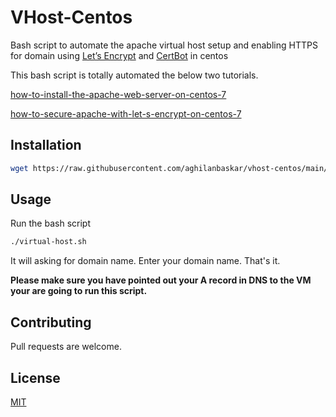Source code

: # VHost-Centos

Bash script to automate the apache virtual host setup and enabling HTTPS for domain  using [Let’s Encrypt](https://letsencrypt.org/) and [CertBot](https://certbot.eff.org/) in centos

This bash script is totally automated the below two tutorials.

[how-to-install-the-apache-web-server-on-centos-7](https://www.digitalocean.com/community/tutorials/how-to-install-the-apache-web-server-on-centos-7)

[how-to-secure-apache-with-let-s-encrypt-on-centos-7](https://www.digitalocean.com/community/tutorials/how-to-secure-apache-with-let-s-encrypt-on-centos-7)


## Installation

```sh
wget https://raw.githubusercontent.com/aghilanbaskar/vhost-centos/main/virtual-host.sh
```

## Usage

Run the bash script
```sh
./virtual-host.sh
```
It will asking for domain name. Enter your domain name. That's it.

**Please make sure you have pointed out your A record in DNS to the VM your are going to run this script.**

## Contributing
Pull requests are welcome.

## License
[MIT](https://raw.githubusercontent.com/aghilanbaskar/vhost-centos/main/LICENSE)
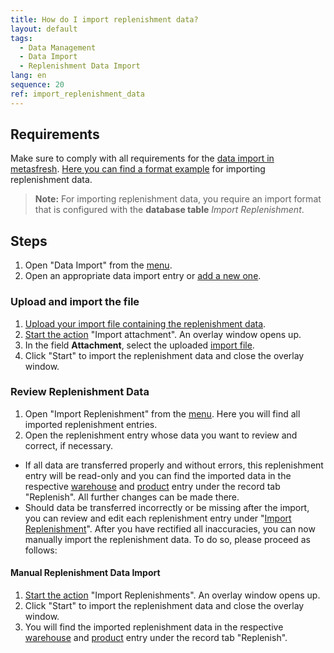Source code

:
 ```yaml
---
title: How do I import replenishment data?
layout: default
tags:
  - Data Management
  - Data Import
  - Replenishment Data Import
lang: en
sequence: 20
ref: import_replenishment_data
---
```


## Requirements
Make sure to comply with all requirements for the [data import in metasfresh](Data_import_metasfresh). [Here you can find a format example](Import_format_example_replenishments) for importing replenishment data.
 >**Note:** For importing replenishment data, you require an import format that is configured with the **database table** *Import Replenishment*.

## Steps
1. Open "Data Import" from the [menu](Menu).
1. Open an appropriate data import entry or [add a new one](add_new_data_import_entry).

### Upload and import the file
1. [Upload your import file containing the replenishment data](File_handling).
1. [Start the action](StartAction) "Import attachment". An overlay window opens up.
1. In the field **Attachment**, select the uploaded [import file](Import_file_useful_tips).
1. Click "Start" to import the replenishment data and close the overlay window.

### Review Replenishment Data
1. Open "Import Replenishment" from the [menu](Menu). Here you will find all imported replenishment entries.
1. Open the replenishment entry whose data you want to review and correct, if necessary.
 - If all data are transferred properly and without errors, this replenishment entry will be read-only and you can find the imported data in the respective [warehouse](Menu) and [product](Menu) entry under the record tab "Replenish". All further changes can be made there.
 - Should data be transferred incorrectly or be missing after the import, you can review and edit each replenishment entry under "[Import Replenishment](Menu)". After you have rectified all inaccuracies, you can now manually import the replenishment data. To do so, please proceed as follows:

#### Manual Replenishment Data Import
1. [Start the action](StartAction) "Import Replenishments". An overlay window opens up.
1. Click "Start" to import the replenishment data and close the overlay window.
1. You will find the imported replenishment data in the respective [warehouse](Menu) and [product](Menu) entry under the record tab "Replenish".
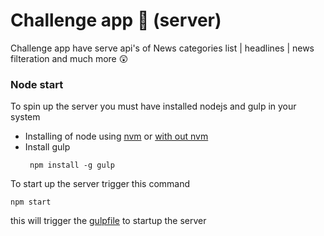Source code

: # Challenge app 📂 (server)

Challenge app have serve api's of News categories list | headlines | news filteration and much more 😲

### Node start
To spin up the server you must have installed nodejs and gulp in your system

* Installing of node using [nvm](https://github.com/creationix/nvm) or [with out nvm](https://nodejs.org/en/)
* Install gulp 
    ```
     npm install -g gulp
    
    ```
To start up the server trigger this command
```
npm start
```
this will trigger the [gulpfile](https://gulpjs.com/) to startup the server
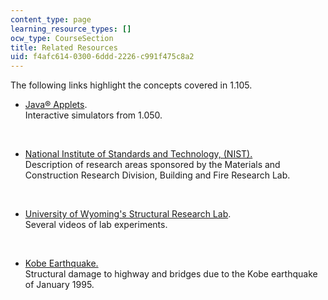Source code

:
 ```yaml
---
content_type: page
learning_resource_types: []
ocw_type: CourseSection
title: Related Resources
uid: f4afc614-0300-6ddd-2226-c991f475c8a2
---
```


The following links highlight the concepts covered in 1.105.

*   [Java® Applets](/courses/1-050-solid-mechanics-fall-2004/pages/tools).  
    Interactive simulators from 1.050.  
      
     
*   [National Institute of Standards and Technology, (NIST).](http://www.bfrl.nist.gov/861/)  
    Description of research areas sponsored by the Materials and Construction Research Division, Building and Fire Research Lab.  
      
     
*   [University of Wyoming's Structural Research Lab](http://www.uwyo.edu/civil/research/high-bay/index.html).  
    Several videos of lab experiments.  
      
     
*   [Kobe Earthquake.](http://www.iitk.ac.in/nicee/wcee/article/13_415.pdf)  
    Structural damage to highway and bridges due to the Kobe earthquake of January 1995.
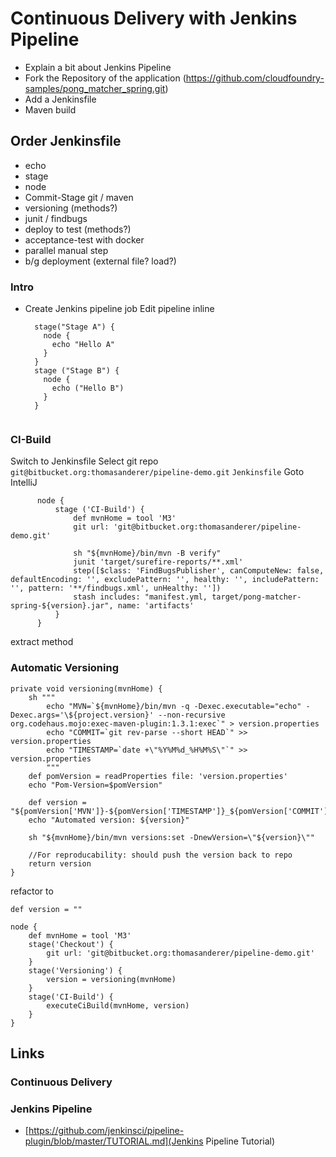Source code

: # Continuous Delivery with Jenkins Pipeline
* Explain a bit about Jenkins Pipeline
* Fork the Repository of the application (https://github.com/cloudfoundry-samples/pong_matcher_spring.git)
* Add a Jenkinsfile
* Maven build

## Order Jenkinsfile
* echo
* stage
* node
* Commit-Stage git / maven
* versioning (methods?)
* junit / findbugs
* deploy to test (methods?)
* acceptance-test with docker
* parallel manual step
* b/g deployment (external file? load?)

### Intro
 - Create Jenkins pipeline job
   Edit pipeline inline
   ```
     stage("Stage A") {
       node {
         echo "Hello A"
       }
     }
     stage ("Stage B") {
       node {
         echo ("Hello B")
       }
     }
         
   ```
   
### CI-Build
Switch to Jenkinsfile
Select git repo `git@bitbucket.org:thomasanderer/pipeline-demo.git`
`Jenkinsfile`
Goto IntelliJ

```
      node {
          stage ('CI-Build') {
              def mvnHome = tool 'M3'
              git url: 'git@bitbucket.org:thomasanderer/pipeline-demo.git'
              
              sh "${mvnHome}/bin/mvn -B verify"
              junit 'target/surefire-reports/**.xml'
              step([$class: 'FindBugsPublisher', canComputeNew: false, defaultEncoding: '', excludePattern: '', healthy: '', includePattern: '', pattern: '**/findbugs.xml', unHealthy: ''])
              stash includes: "manifest.yml, target/pong-matcher-spring-${version}.jar", name: 'artifacts'
          }
      }
  ```
  extract method
  
### Automatic Versioning

```
private void versioning(mvnHome) {
    sh """
        echo "MVN=`${mvnHome}/bin/mvn -q -Dexec.executable="echo" -Dexec.args='\${project.version}' --non-recursive org.codehaus.mojo:exec-maven-plugin:1.3.1:exec`" > version.properties
        echo "COMMIT=`git rev-parse --short HEAD`" >> version.properties
        echo "TIMESTAMP=`date +\"%Y%M%d_%H%M%S\"`" >> version.properties
        """
    def pomVersion = readProperties file: 'version.properties'
    echo "Pom-Version=$pomVersion"

    def version = "${pomVersion['MVN']}-${pomVersion['TIMESTAMP']}_${pomVersion['COMMIT']}"
    echo "Automated version: ${version}"

    sh "${mvnHome}/bin/mvn versions:set -DnewVersion=\"${version}\""

    //For reproducability: should push the version back to repo
    return version
}
```

refactor to
```
def version = ""

node {
    def mvnHome = tool 'M3'
    stage('Checkout') {
        git url: 'git@bitbucket.org:thomasanderer/pipeline-demo.git'
    }
    stage('Versioning') {
        version = versioning(mvnHome)
    }
    stage('CI-Build') {
        executeCiBuild(mvnHome, version)
    }
}
```
  





## Links

### Continuous Delivery
### Jenkins Pipeline
* [https://github.com/jenkinsci/pipeline-plugin/blob/master/TUTORIAL.md](Jenkins Pipeline Tutorial)
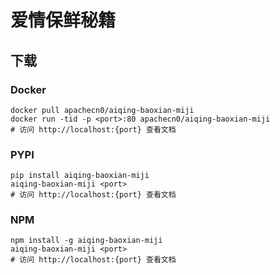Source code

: # 爱情保鲜秘籍

## 下载

### Docker

```
docker pull apachecn0/aiqing-baoxian-miji
docker run -tid -p <port>:80 apachecn0/aiqing-baoxian-miji
# 访问 http://localhost:{port} 查看文档
```

### PYPI

```
pip install aiqing-baoxian-miji
aiqing-baoxian-miji <port>
# 访问 http://localhost:{port} 查看文档
```

### NPM

```
npm install -g aiqing-baoxian-miji
aiqing-baoxian-miji <port>
# 访问 http://localhost:{port} 查看文档
```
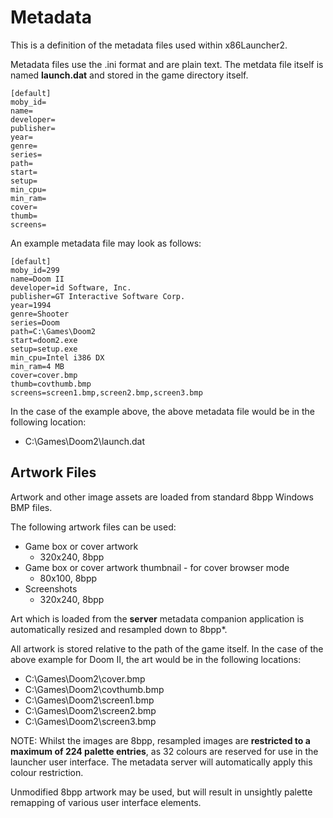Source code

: # Metadata

This is a definition of the metadata files used within x86Launcher2.

Metadata files use the .ini format and are plain text. The metdata file itself is named **launch.dat** and stored in the game directory itself.

```
[default]
moby_id=
name=
developer=
publisher=
year=
genre=
series=
path=
start=
setup=
min_cpu=
min_ram=
cover=
thumb=
screens=
```

An example metadata file may look as follows:

```
[default]
moby_id=299
name=Doom II
developer=id Software, Inc.
publisher=GT Interactive Software Corp.
year=1994
genre=Shooter
series=Doom
path=C:\Games\Doom2
start=doom2.exe
setup=setup.exe
min_cpu=Intel i386 DX
min_ram=4 MB
cover=cover.bmp
thumb=covthumb.bmp
screens=screen1.bmp,screen2.bmp,screen3.bmp
```

In the case of the example above, the above metadata file would be in the following location:

   * C:\Games\Doom2\launch.dat

## Artwork Files

Artwork and other image assets are loaded from standard 8bpp Windows BMP files.

The following artwork files can be used:

   * Game box or cover artwork
     * 320x240, 8bpp
   * Game box or cover artwork thumbnail - for cover browser mode
     * 80x100, 8bpp
   * Screenshots
     * 320x240, 8bpp

Art which is loaded from the **server** metadata companion application is automatically resized and resampled down to 8bpp*.

All artwork is stored relative to the path of the game itself. In the case of the above example for Doom II, the art would be in the following locations:

   * C:\Games\Doom2\cover.bmp
   * C:\Games\Doom2\covthumb.bmp
   * C:\Games\Doom2\screen1.bmp
   * C:\Games\Doom2\screen2.bmp
   * C:\Games\Doom2\screen3.bmp

NOTE: Whilst the images are 8bpp, resampled images are **restricted to a maximum of 224 palette entries**, as 32 colours are reserved for use in the launcher user interface. The metadata server will automatically apply this colour restriction. 

Unmodified 8bpp artwork may be used, but will result in unsightly palette remapping of various user interface elements.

================

# [Task details]
Once you have identified the lines above that contain "would", copy each of them.

# [Answer to this problem]
In the case of the example above, the above metadata file would be in the following location:
All artwork is stored relative to the path of the game itself. In the case of the above example for Doom II, the art would be in the following locations:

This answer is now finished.